Pegasus streeft naar een Sociaal en Veilige Sportomgeving. Hierbinnen is respect voor elkaar en is geen ruimte voor ongewenst gedrag in de breedste zin van het woord. Om binnen de vereniging een Sociale en Veilige Sportomgeving te helpen realiseren is  beleid opgesteld en goedgekeurd door de Algemene Leden Vergadering. Ieder lid, begeleider en betrokkene bij Pegasus kan kennisnemen van dit beleid en hiernaar handelen.

 

  1. Vertrouwenscontactpersoon

    1. De vereniging kent twee vertrouwenscontactpersonen (VCP), zowel een man als een vrouw. De VCP heeft geen zitting in het bestuur of commissies, is geen trainer van minderjarige leden en is meerderjarig. Wanneer de VCP een klacht ontvangt wordt het VCP-protocol gevolgd.
    2. De taken en benodigde vaardigheden en kennis van de VCP staan beschreven in het functieprofiel.
    3. De VCP wordt door de Algemene Leden Vergadering benoemd.
  2. Trainers, coaches en begeleiders

    1. Iedere trainer, coach en/of begeleider van teams met leden jonger dan 18 jaar op 1 oktober van het desbetreffende seizoen dient een Verklaring Omtrent Gedrag (VOG) te overleggen. Expliciet wordt benoemd dat zonder VOG geen training verzorgd mag worden. De secretaris fungeert als contactpersoon betreffende de VOG-aanvraag.
    2. Bij het aanstellen van trainers en/of coaches kan vooraf door de secretaris het registratiesysteem Seksuele Intimidatie geraadpleegd.

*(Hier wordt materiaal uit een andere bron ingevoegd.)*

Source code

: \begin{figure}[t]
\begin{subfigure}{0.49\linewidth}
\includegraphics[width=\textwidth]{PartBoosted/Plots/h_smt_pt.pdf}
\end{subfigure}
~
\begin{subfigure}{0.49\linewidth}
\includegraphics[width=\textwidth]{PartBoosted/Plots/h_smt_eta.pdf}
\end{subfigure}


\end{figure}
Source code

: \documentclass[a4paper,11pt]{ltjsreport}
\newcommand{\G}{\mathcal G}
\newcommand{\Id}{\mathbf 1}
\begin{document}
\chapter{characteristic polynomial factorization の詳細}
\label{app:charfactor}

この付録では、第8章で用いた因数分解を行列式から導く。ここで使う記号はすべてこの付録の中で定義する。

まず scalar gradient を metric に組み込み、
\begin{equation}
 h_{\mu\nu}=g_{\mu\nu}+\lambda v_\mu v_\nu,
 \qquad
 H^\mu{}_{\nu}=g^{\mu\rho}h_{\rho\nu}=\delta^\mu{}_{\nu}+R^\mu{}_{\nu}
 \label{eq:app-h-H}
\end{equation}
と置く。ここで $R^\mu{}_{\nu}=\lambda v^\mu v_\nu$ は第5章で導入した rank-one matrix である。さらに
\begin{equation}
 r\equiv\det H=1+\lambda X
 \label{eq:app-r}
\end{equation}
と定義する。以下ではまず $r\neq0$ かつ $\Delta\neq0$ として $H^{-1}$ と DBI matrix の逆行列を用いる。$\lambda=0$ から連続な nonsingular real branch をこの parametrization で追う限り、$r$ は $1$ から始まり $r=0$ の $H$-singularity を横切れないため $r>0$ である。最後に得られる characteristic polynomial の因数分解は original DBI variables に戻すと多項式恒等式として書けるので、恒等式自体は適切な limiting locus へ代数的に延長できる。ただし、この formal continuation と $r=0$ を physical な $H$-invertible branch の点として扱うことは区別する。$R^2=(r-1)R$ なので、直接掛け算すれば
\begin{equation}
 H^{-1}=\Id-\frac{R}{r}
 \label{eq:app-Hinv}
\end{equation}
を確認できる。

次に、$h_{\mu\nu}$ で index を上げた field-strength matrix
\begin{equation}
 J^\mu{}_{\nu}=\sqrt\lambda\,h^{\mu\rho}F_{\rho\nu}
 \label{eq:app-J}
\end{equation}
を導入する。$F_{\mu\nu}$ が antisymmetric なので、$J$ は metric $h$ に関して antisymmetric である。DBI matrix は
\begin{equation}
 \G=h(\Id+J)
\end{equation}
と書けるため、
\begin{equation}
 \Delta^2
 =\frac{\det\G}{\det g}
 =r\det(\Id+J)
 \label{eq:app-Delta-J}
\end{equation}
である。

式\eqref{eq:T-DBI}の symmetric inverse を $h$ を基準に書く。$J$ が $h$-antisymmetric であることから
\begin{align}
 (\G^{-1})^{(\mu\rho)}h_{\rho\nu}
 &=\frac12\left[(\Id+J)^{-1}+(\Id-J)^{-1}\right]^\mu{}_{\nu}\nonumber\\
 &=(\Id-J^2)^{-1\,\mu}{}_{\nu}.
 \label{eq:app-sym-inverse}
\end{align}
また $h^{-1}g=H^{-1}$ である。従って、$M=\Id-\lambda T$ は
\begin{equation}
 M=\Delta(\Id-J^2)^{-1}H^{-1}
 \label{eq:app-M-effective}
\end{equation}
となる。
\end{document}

De Secretaris kan een bindend advies geven voor de aanstelling van de trainer/ coach.
    3. Ieder trainer, coach en/of begeleider en ieder lid is bekend met de ‘gedragsregels begeleider in de sport’. Het bestuur verwijst naar deze gedragsregels bij de aanstelling van een trainer, coach en/of begeleider en stelt deze gedragsregels beschikbaar via de website. Tevens is er een poster in de hal beschikbaar waar voor alle leden de omgangsregels staan beschreven.
  3. Preventie

    1. Het bestuur van Pegasus evalueert naar bevinden dit beleid en doet zo nodig voorstellen tot aanpassing aan de Algemene Leden Vergadering. Het bestuur volgt hierin de richtlijnen zoals die vanuit het NOC – NSF gehanteerd worden.
    2. Het bestuur draagt er zorg voor dat er minimaal één keer per twee jaar een risicoanalyse wordt uitgevoerd. Deze Analyse wordt uitgevoerd door een door het bestuur aan te wijzen lid. Het bestuur verplicht zich de uitkomsten van deze risico-inventarisatie op te pakken en af te handelen. Een samenvatting van de risico-inventarisatie wordt tijdens de eerstvolgende Algemene Leden Vergadering met de leden gedeeld.
    3. Nieuwe leden en ouders van jeugdleden worden tijdens een informatieavond ingelicht over het veiligheidsbeleid van de club. Ze worden daarbij op de hoogte gesteld van de gedragsregels voor trainers, en de omgangsregels binnen de club. Deze actie keert jaarlijks terug.